Para a defensora Ana Carolina Gondim, que é membro do Conselho Nacional da Pessoa Idosa (CNDPI) em assento destinado à Associação Nacional dos Defensores Públicos (Anadep), é urgente a aprovação do projeto de Lei nº 4.438/2021, em tramitação no Congresso, para incluir seção no Estatuto exclusivamente sobre a atuação defensorial. O texto já foi aprovado na Câmara e aguarda votação no Senado.
“O que se tem hoje no Estatuto sobre a Defensoria não é expressivo porque o Estatuto é de 2003 e muitas legislações sobre a Defensoria são pós-2003. Então, é preciso atualizar. E isso vai fortalecer a nossa atuação, que já vem contemplada em outros dispositivos legais, em especial na Lei Complementar da Defensoria, com a redação da lei complementar 132/2009, bem como com os julgamentos do STF e demais tribunais, todos reconhecendo a importância da atuação da Defensoria na pauta da pessoa idosa”, avalia a defensora.
Gondim ressalta outra questão importante em pauta no Congresso desde 2017: a ratificação da Convenção Interamericana sobre a Proteção dos Direitos Humanos dos Idosos, da qual o país é signatário desde 2015. “O Estatuto precisa estar em consonância com as novas funções defensoriais e deve ser aperfeiçoado, da mesma forma que foi quanto ao superendividamento e à nomenclatura. A Defensoria tem um papel importante para garantir vez e voz às pessoas idosas no dia a dia”, frisa a defensora, que é complementada pelo colega Daniel Madeira, também favorável às ações de fortalecimento da atuação da Defensoria na causa etária.
“O projeto de Lei nº 4.438 amplia o papel da Defensoria no Estatuto. Concede à Defensoria, entre outras atribuições, o papel fiscalizatório com o intuito de resguardar os direitos da população idosa. Isso é salutar para proteger ainda mais os idosos”, acredita Madeira. “Quando você cria uma normatização específica para um determinado segmento da sociedade, tem um aspecto de viés político aí também, de dar visibilidade a esse segmento. O Estatuto torna o assunto uma pauta pública”, acrescenta o defensor Bruno Fiori, também titular do Núcleo da DPCE.
Ele recorda que os núcleos e equipamentos especializados nasceram no poder público em decorrência do Estatuto da Pessoa Idosa. Hoje, além da Defensoria, também contam com espaços do tipo o Ministério Público, o Governo do Estado (com delegacia própria), as casas legislativas etc. De repente, daqui a alguns anos, teremos uma vara especializada.

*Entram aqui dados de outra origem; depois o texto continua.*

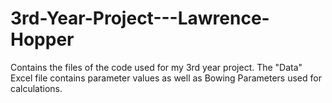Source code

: # 3rd-Year-Project---Lawrence-Hopper
Contains the files of the code used for my 3rd year project.
The "Data" Excel file contains parameter values as well as Bowing Parameters used for calculations.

Ou seja: você faz com que o poder público tenha estruturas praquele público. Então, é importante o projeto de lei que tramita no Congresso, porque vai definir melhor o papel da Defensoria no sistema de proteção ao idoso, que foi criado pelo Estatuto”, diz Fiori.
Por fim, ele reflete: “as pessoas ficam mais velhas e não mais novas todo dia. A tendência da população é envelhecer e não rejuvenescer. Mas a gente não pensa no futuro. A gente não é habituado a se programar para envelhecer. Nossa sociedade não está acostumada a lidar com idoso. Todo mundo gosta de um velhinho em casa, até envelhecer. Quando o idoso perde autonomia, aí vem o problema. Quem cuida?”, lembra o defensor sobre a responsabilidade de todos com o envelhecimento e, mais especificamente, de ascendentes e descendentes sobre os parentes mais velhos.